= Excerpted data =

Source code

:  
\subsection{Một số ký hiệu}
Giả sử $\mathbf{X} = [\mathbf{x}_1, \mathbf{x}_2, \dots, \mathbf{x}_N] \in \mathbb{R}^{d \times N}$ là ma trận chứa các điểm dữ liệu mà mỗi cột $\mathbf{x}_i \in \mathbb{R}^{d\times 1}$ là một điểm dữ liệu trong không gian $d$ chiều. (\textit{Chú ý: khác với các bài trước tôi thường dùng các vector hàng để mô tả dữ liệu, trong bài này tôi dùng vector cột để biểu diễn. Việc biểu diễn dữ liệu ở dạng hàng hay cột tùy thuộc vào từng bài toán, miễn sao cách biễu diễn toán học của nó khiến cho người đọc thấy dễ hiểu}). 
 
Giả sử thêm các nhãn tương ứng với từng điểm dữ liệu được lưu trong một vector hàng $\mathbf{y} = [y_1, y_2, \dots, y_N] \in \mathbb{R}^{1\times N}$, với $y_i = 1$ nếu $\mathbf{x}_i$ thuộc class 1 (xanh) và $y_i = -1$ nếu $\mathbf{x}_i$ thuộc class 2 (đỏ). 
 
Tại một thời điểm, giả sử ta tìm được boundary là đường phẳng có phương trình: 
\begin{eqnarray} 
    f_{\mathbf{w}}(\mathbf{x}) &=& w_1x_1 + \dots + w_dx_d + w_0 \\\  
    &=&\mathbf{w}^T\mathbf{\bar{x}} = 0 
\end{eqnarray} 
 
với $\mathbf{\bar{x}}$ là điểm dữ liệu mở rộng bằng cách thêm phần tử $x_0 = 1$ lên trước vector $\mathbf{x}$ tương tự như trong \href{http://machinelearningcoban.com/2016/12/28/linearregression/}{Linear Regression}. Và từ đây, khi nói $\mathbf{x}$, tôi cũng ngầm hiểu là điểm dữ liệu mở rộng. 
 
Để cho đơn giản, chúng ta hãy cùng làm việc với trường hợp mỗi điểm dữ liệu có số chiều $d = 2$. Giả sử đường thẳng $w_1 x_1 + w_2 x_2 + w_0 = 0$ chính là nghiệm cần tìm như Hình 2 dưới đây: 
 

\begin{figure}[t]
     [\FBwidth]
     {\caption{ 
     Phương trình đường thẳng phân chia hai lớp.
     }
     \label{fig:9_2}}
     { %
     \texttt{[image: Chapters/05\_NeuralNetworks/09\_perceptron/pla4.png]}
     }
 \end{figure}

= Your task =
Retype the entire listing word for word.

= Written response =
Source code

:  
\subsection{Một số ký hiệu}
Giả sử $\mathbf{X} = [\mathbf{x}_1, \mathbf{x}_2, \dots, \mathbf{x}_N] \in \mathbb{R}^{d \times N}$ là ma trận chứa các điểm dữ liệu mà mỗi cột $\mathbf{x}_i \in \mathbb{R}^{d\times 1}$ là một điểm dữ liệu trong không gian $d$ chiều. (\textit{Chú ý: khác với các bài trước tôi thường dùng các vector hàng để mô tả dữ liệu, trong bài này tôi dùng vector cột để biểu diễn. Việc biểu diễn dữ liệu ở dạng hàng hay cột tùy thuộc vào từng bài toán, miễn sao cách biễu diễn toán học của nó khiến cho người đọc thấy dễ hiểu}). 
 
Giả sử thêm các nhãn tương ứng với từng điểm dữ liệu được lưu trong một vector hàng $\mathbf{y} = [y_1, y_2, \dots, y_N] \in \mathbb{R}^{1\times N}$, với $y_i = 1$ nếu $\mathbf{x}_i$ thuộc class 1 (xanh) và $y_i = -1$ nếu $\mathbf{x}_i$ thuộc class 2 (đỏ). 
 
Tại một thời điểm, giả sử ta tìm được boundary là đường phẳng có phương trình: 
\begin{eqnarray} 
    f_{\mathbf{w}}(\mathbf{x}) &=& w_1x_1 + \dots + w_dx_d + w_0 \\\  
    &=&\mathbf{w}^T\mathbf{\bar{x}} = 0 
\end{eqnarray} 
 
với $\mathbf{\bar{x}}$ là điểm dữ liệu mở rộng bằng cách thêm phần tử $x_0 = 1$ lên trước vector $\mathbf{x}$ tương tự như trong \href{http://machinelearningcoban.com/2016/12/28/linearregression/}{Linear Regression}. Và từ đây, khi nói $\mathbf{x}$, tôi cũng ngầm hiểu là điểm dữ liệu mở rộng. 
 
Để cho đơn giản, chúng ta hãy cùng làm việc với trường hợp mỗi điểm dữ liệu có số chiều $d = 2$. Giả sử đường thẳng $w_1 x_1 + w_2 x_2 + w_0 = 0$ chính là nghiệm cần tìm như Hình 2 dưới đây: 
 

\begin{figure}[t]
     [\FBwidth]
     {\caption{ 
     Phương trình đường thẳng phân chia hai lớp.
     }
     \label{fig:9_2}}
     { %
     \texttt{[image: Chapters/05\_NeuralNetworks/09\_perceptron/pla4.png]}
     }
 \end{figure}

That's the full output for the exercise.